American fashion designer and entrepreneur

Alan King (born Alan Cheung) is an American fashion designer and entrepreneur. He is the founder of the New York City–based streetwear label AKINGS. In 2021 he competed on the HBO Max streetwear design competition The Hype, and in 2022 he and AKINGS co-founder Bryan Leon were named to Forbes 2023 30 Under 30 list in the Art and Style category.

==Career==
King, who is Asian American, began making clothes for himself because he was dissatisfied with ill-fitting hand-me-downs. His designs draw on New York City streetwear with a luxury sensibility.
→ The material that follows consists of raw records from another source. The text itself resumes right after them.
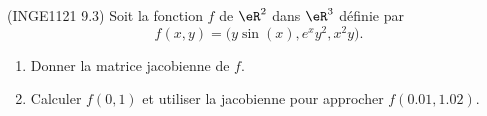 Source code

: 
\begin{exercice}\label{exoFoncDeuxVar0021}

	(INGE1121 9.3) Soit la fonction $f$ de $\eR^2$ dans $\eR^3$ définie par
	\begin{equation}
		f(x,y)=\big( y\sin(x), e^{x}y^2,x^2y \big).
	\end{equation}
	\begin{enumerate}

		\item
			Donner la matrice jacobienne de $f$.
		\item
			Calculer $f(0,1)$ et utiliser la jacobienne pour approcher $f(0.01,1.02)$.

	\end{enumerate}

\end{exercice}
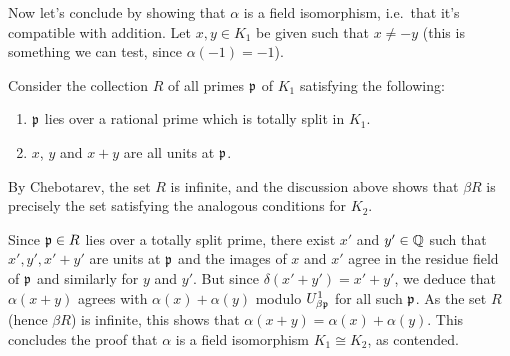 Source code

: Now let's conclude by showing that $\alpha$ is a field isomorphism, i.e.~that it's compatible with addition.
Let $x,y \in K_{1}$ be given such that $x \neq -y$ (this is something we can test, since $\alpha(-1) = -1$).

Consider the collection $R$ of all primes $\mathfrak{p}$ of $K_{1}$ satisfying the following:
\begin{enumerate}
  \item $\mathfrak{p}$ lies over a rational prime which is totally split in $K_{1}$.
  \item $x$, $y$ and $x+y$ are all units at $\mathfrak{p}$.
\end{enumerate}
By Chebotarev, the set $R$ is infinite, and the discussion above shows that $\beta R$ is precisely the set satisfying the analogous conditions for $K_{2}$.

Since $\mathfrak{p} \in R$ lies over a totally split prime, there exist $x'$ and $y' \in \mathbb{Q}$ such that $x',y',x'+y'$ are units at $\mathfrak{p}$ and the images of $x$ and $x'$ agree in the residue field of $\mathfrak{p}$ and similarly for $y$ and $y'$.
But since $\delta(x'+y') = x'+y'$, we deduce that $\alpha(x+y)$ agrees with $\alpha(x) + \alpha(y)$ modulo $U_{\beta\mathfrak{p}}^{1}$ for all such $\mathfrak{p}$.
As the set $R$ (hence $\beta R$) is infinite, this shows that $\alpha(x+y) = \alpha(x) + \alpha(y)$.
This concludes the proof that $\alpha$ is a field isomorphism $K_{1} \cong K_{2}$, as contended.


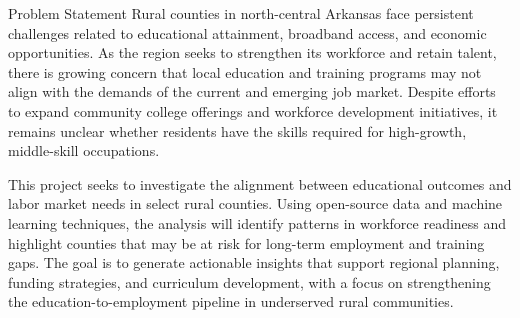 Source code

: Problem Statement
Rural counties in north-central Arkansas face persistent challenges related to educational attainment, broadband access, and economic opportunities. As the region seeks to strengthen its workforce and retain talent, there is growing concern that local education and training programs may not align with the demands of the current and emerging job market. Despite efforts to expand community college offerings and workforce development initiatives, it remains unclear whether residents have the skills required for high-growth, middle-skill occupations.

This project seeks to investigate the alignment between educational outcomes and labor market needs in select rural counties. Using open-source data and machine learning techniques, the analysis will identify patterns in workforce readiness and highlight counties that may be at risk for long-term employment and training gaps. The goal is to generate actionable insights that support regional planning, funding strategies, and curriculum development, with a focus on strengthening the education-to-employment pipeline in underserved rural communities.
After dropping out of college, he launched AKINGS in 2015. The brand is known for its denim and streetwear, and its pieces have been worn by figures in sports and music, including basketball player Kyle Kuzma and musicians Lil Baby, Lil Nas X, Wale, Steve Aoki and Tyga.

===The Hype===
In 2021, King was one of ten designers cast on The Hype, a streetwear design competition that premiered on HBO Max on August 12, 2021. The series was hosted by Speedy Morman and judged by rapper Offset, stylist Marni Senofonte and creative director Bephie Birkett, who were referred to on the show as "co-signers"; contestants competed in weekly challenges for a $150,000 prize. King was eliminated during the season.

==Recognition==
In November 2022, Forbes named King and AKINGS co-founder Bryan Leon to its 2023 30 Under 30 list in the Art and Style category.